Still, he said, "We are not dissatisfied with where we are."
Among the finance events on McCain's itinerary is a Houston fundraiser in June, when some of the former Romney money people are expected to pitch in.
McCain has tried to tap into the deep pool of Republican contributors in Texas.
He named Mosbacher, who served in President George H.W. Bush's Cabinet, as general chairman of his campaign and picked former Sen. Phil Gramm and former U.S. Rep. Tom Loeffler, of San Antonio, as general co-chairmen.
Mosbacher and Loeffler are also so-called campaign innovators, people who have raised at least $250,000 for McCain.
McCain's other big fundraisers from Texas include Laredo banker Dennis Nixon, San Antonio developer William Eugene Powell, Fort Worth real estate developer Ben David McDavid, Fort Worth socialite Kit Moncrief and Tyler oilman Gaylord Hughey.

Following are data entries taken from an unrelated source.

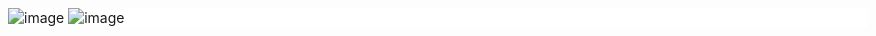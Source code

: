 <img width="1440" height="900" alt="image" src="https://github.com/user-attachments/assets/1b4c6509-7eab-4dc2-ac7b-6bd70a2fc381" />
<img width="1440" height="900" alt="image" src="https://github.com/user-attachments/assets/ad414774-9f6a-429e-9978-bb9704a1e340" />
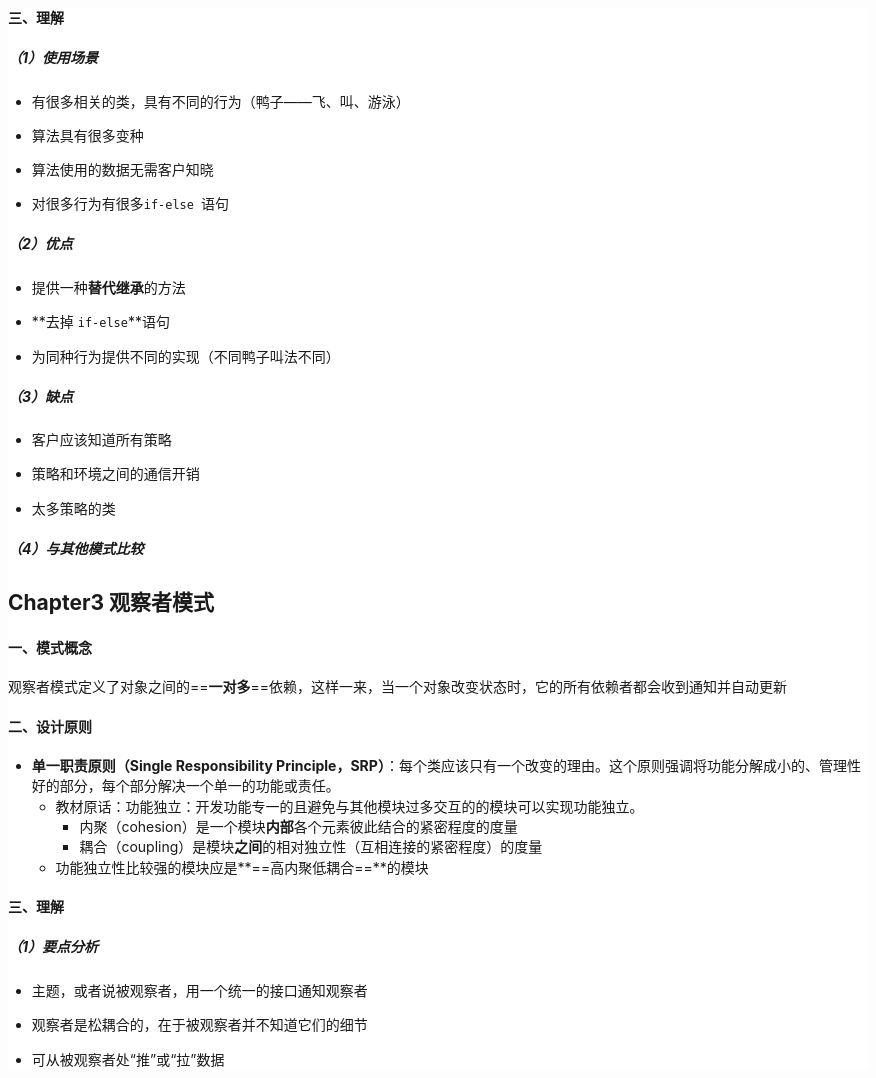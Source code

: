 #### 三、理解

##### （1）使用场景

- 有很多相关的类，具有不同的行为（鸭子——飞、叫、游泳）

- 算法具有很多变种

- 算法使用的数据无需客户知晓

- 对很多行为有很多`if-else `语句

##### （2）优点

- 提供一种**替代继承**的方法

- **去掉 `if-else`**语句

- 为同种行为提供不同的实现（不同鸭子叫法不同）

##### （3）缺点

- 客户应该知道所有策略

- 策略和环境之间的通信开销

- 太多策略的类

##### （4）与其他模式比较



## Chapter3 观察者模式

#### 一、模式概念

观察者模式定义了对象之间的==**一对多**==依赖，这样一来，当一个对象改变状态时，它的所有依赖者都会收到通知并自动更新



#### 二、设计原则

- **单一职责原则（Single Responsibility Principle，SRP）**：每个类应该只有一个改变的理由。这个原则强调将功能分解成小的、管理性好的部分，每个部分解决一个单一的功能或责任。
  - 教材原话：功能独立：开发功能专一的且避免与其他模块过多交互的的模块可以实现功能独立。 
    - 内聚（cohesion）是一个模块**内部**各个元素彼此结合的紧密程度的度量
    - 耦合（coupling）是模块**之间**的相对独立性（互相连接的紧密程度）的度量
  - 功能独立性比较强的模块应是**==高内聚低耦合==**的模块



#### 三、理解

##### （1）要点分析

- 主题，或者说被观察者，用一个统一的接口通知观察者

- 观察者是松耦合的，在于被观察者并不知道它们的细节

- 可从被观察者处“推”或“拉”数据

Although he's not listed as a trailblazer or innovator, Austin businessman and former Bush fundraiser James Huffines serves as one of McCain's national finance co-chairmen.
Building effort
In Houston, the McCain campaign has hired Sue Walden, a veteran political operative, to help with fundraising.
Walden has been paid $109,536 by the campaign since 2007, according to the candidate's financial disclosure forms.
Her husband, Dave Walden, a former lobbyist and aide to Houston Mayor Bob Lanier who now works for Continental Airlines, has also raised money for McCain.
Some Republicans who supported other candidates have recently come on board the McCain campaign.
Tom Hicks, owner of the Texas Rangers and a member of the Giuliani finance team, recently hosted a fundraiser for McCain at his Dallas home.
But Pat Oxford, the managing partner of the Houston law firm of Bracewell & Giuliani, who chaired Giuliani's campaign and raised millions for the former mayor in Texas, is taking a pass on major involvement in the McCain effort.
"I'm keenly interested in getting Senator McCain elected, but I am engaged full-time in Bracewell matters for now," said Oxford.
'Bush fatigue'
As Republicans scour Texas for money, Democratic contenders have also capitalized on new-found enthusiasm among their supporters.
Clinton listed 11 Texans who raised $100,000 or more. Obama has five donors who raised $100,000 or more and 14 who raised at least $50,000.
Robert Cavnar, a Houston energy company executive, and his wife, Gracie, are among those who raised at least $50,000 each for Obama.
Cavnar, chief executive of Mission Resources Corp., said that it has been easier to raise money for a Democrat in Texas this year.
"There is a lot of Bush fatigue," he said.